Se voltarmos ao caso chileno e ampliarmos a perspectiva, poderíamos relacionar a perda da fé na religião com a desconfiança da população em relação à vida institucional. As últimas eleições presidenciais oferecem alguns dados interessantes. No segundo turno, que consagrou Sebastián Piñera como presidente eleito, houve mais abstenções que votos válidos. De acordo com um artigo jornalístico, somente 47% do eleitorado foi às urnas no primeiro turno, e 36% nas eleições municipais de 201610.

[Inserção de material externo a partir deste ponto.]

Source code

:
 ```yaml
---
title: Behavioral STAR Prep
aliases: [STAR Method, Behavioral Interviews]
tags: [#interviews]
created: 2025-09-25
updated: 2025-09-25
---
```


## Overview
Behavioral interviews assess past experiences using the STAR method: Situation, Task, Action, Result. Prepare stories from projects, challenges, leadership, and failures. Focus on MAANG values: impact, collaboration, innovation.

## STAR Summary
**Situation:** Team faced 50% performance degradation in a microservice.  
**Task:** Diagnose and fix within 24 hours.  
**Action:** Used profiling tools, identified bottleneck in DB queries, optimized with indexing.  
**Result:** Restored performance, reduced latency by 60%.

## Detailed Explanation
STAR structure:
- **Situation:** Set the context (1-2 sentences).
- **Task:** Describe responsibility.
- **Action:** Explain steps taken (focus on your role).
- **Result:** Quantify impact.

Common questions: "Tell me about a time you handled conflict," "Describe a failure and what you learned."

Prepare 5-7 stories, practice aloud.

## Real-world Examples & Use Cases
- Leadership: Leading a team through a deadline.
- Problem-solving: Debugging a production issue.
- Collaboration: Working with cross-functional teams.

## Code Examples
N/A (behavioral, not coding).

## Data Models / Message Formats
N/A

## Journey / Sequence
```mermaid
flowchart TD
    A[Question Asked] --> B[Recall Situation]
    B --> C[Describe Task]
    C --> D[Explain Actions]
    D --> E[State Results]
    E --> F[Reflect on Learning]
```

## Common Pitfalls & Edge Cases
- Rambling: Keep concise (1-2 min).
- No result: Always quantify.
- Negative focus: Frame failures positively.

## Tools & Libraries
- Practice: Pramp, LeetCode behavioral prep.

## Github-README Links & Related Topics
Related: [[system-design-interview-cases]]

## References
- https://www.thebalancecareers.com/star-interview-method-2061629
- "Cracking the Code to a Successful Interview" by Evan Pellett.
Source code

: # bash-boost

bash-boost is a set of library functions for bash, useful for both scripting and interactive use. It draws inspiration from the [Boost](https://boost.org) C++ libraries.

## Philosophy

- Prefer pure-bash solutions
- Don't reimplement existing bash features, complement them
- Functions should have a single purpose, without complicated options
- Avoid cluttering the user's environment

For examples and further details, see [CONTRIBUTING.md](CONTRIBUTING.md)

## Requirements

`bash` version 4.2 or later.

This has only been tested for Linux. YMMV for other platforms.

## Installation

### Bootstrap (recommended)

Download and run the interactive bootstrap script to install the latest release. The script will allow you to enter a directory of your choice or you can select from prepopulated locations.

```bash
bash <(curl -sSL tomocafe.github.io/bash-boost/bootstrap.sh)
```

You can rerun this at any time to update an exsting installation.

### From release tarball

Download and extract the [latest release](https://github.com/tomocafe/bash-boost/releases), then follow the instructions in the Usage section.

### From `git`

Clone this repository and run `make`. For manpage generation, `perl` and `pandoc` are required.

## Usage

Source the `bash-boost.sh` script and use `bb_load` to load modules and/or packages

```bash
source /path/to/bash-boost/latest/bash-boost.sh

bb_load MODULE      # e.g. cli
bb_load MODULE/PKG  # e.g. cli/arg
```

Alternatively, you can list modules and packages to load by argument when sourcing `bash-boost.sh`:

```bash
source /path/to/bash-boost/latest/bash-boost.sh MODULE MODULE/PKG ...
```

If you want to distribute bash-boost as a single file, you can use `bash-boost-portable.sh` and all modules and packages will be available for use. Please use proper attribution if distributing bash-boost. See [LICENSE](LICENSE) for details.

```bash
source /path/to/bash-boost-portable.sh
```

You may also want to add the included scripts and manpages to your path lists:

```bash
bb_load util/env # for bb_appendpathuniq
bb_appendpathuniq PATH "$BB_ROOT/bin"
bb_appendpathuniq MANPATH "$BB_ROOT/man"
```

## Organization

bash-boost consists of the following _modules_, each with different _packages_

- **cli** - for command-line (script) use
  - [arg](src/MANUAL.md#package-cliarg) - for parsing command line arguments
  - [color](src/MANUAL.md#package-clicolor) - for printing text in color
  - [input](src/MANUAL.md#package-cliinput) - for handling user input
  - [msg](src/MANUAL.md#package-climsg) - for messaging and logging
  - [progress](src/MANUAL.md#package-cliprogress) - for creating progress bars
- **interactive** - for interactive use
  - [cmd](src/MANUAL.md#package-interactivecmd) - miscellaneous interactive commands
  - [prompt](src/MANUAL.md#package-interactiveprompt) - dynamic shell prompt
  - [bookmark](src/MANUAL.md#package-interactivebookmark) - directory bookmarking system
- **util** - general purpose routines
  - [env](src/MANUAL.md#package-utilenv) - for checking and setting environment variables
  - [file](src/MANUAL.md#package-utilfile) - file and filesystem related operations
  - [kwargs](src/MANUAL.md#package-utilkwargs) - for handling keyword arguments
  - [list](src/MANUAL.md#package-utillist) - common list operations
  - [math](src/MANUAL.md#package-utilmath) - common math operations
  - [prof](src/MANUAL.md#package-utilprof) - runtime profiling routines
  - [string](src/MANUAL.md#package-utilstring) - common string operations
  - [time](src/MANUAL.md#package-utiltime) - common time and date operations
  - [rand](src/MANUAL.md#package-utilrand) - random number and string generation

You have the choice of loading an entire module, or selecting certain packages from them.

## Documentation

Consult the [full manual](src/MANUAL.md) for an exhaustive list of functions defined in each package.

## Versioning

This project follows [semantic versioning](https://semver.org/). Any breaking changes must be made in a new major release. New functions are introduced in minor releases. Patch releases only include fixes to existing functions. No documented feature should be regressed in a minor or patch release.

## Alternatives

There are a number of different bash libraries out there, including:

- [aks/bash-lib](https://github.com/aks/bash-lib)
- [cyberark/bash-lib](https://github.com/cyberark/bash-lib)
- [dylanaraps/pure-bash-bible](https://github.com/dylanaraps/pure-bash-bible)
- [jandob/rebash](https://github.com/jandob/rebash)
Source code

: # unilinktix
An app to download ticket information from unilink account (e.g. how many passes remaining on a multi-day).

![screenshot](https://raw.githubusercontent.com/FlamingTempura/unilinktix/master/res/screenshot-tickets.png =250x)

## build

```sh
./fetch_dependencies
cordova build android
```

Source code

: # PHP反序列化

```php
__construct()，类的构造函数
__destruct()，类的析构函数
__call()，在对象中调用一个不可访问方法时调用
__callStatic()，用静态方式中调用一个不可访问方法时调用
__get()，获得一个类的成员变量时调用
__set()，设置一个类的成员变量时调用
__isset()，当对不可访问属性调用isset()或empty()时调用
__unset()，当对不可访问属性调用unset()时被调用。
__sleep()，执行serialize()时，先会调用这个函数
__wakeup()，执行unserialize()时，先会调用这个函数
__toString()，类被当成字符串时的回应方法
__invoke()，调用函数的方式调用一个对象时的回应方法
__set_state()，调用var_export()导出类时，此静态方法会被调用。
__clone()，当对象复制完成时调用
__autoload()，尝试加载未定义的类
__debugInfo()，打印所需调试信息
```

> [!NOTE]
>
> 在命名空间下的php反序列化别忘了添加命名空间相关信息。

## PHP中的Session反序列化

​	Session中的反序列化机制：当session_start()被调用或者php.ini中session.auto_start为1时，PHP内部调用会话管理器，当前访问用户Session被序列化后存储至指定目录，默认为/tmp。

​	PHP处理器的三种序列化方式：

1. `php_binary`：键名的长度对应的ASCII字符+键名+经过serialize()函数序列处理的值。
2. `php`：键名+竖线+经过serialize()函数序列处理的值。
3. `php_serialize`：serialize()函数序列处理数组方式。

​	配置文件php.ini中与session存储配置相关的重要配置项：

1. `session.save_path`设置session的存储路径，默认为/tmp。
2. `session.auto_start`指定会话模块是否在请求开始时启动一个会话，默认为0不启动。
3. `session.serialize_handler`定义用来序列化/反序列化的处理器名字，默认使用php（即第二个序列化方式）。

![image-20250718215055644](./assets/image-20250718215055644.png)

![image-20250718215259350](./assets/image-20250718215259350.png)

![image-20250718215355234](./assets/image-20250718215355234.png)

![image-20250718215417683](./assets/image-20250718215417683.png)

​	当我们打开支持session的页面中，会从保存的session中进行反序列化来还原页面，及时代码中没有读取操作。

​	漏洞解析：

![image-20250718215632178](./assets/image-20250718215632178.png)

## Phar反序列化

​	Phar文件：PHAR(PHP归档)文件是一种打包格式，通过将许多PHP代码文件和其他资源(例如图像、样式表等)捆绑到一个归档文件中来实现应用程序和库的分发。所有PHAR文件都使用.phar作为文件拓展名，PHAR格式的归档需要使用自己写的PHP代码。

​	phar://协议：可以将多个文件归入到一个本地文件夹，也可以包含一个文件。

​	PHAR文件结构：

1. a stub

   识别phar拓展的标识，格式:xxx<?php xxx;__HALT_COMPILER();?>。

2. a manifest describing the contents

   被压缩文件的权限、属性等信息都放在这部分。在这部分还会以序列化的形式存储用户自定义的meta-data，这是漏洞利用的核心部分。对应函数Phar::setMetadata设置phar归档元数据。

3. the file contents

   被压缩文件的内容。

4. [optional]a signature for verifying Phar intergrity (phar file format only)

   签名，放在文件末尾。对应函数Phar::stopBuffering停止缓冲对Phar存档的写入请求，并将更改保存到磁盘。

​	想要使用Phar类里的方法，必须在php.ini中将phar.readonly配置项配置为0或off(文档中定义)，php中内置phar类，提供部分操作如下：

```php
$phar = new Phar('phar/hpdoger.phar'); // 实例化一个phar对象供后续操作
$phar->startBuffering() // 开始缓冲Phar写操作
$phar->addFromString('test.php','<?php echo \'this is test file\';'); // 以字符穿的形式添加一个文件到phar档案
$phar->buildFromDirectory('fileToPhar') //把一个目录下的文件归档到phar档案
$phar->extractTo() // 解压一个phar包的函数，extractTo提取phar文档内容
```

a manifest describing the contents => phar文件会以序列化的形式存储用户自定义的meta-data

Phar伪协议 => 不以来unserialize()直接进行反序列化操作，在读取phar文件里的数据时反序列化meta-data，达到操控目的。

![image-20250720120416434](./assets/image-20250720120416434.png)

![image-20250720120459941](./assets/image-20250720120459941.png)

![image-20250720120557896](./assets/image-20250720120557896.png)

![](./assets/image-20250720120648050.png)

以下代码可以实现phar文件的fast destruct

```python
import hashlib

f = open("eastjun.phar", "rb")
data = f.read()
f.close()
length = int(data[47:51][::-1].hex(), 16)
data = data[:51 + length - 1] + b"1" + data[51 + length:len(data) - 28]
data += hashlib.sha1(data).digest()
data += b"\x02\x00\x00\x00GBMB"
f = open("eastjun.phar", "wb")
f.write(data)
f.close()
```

Antes obrigatório, o voto passou a ser voluntário no país a partir de 2012. A abstenção não parou de crescer desde então, e os pobres são os que menos votam. Esse não é um fenômeno exclusivo do Chile, mas notado em muitas democracias, inclusive avançadas, pois a população menos privilegiada já não espera da vida pública nada além de que promessas não cumpridas e piora do seu nível de vida. Quando apela para as urnas, como aconteceu parcialmente nas recentes eleições da Itália, seu voto de protesto desorganiza a paisagem institucional, embora evidencie ao mesmo tempo uma grande desorientação ideológica. O voto dos jovens – os mais afetados pelo desemprego, sobretudo no sul da península – alterou as já instáveis maiorias políticas, ainda que não tenha sido capaz de compensar a tendência geral à abstenção. Interpretar a mensagem desse protesto eleitoral nos coloca diante de uma difícil tarefa devido à sua grande ambiguidade política.

Consumismo e religião

Em uma reportagem, os enviados do El País de Madri que cobriram a campanha das eleições presidenciais registraram que, no Chile, os pobres e a classe média baixa se voltam ao consumo e passeiam por shopping centers destinados aos estratos superiores, mesmo que não comprem nada11. Uma visitante declarou aos jornalistas: «Viemos sempre. Posso estar o dia todo aqui, ainda que não compre nada. Isso é muito melhor que o lugar onde eu moro». Esse comportamento lembra o caso das «meninas aranhas», que subiam em ricos edifícios e entravam nos apartamentos só para experimentar roupas e, pelo que tudo indica, saíam sem roubar nada.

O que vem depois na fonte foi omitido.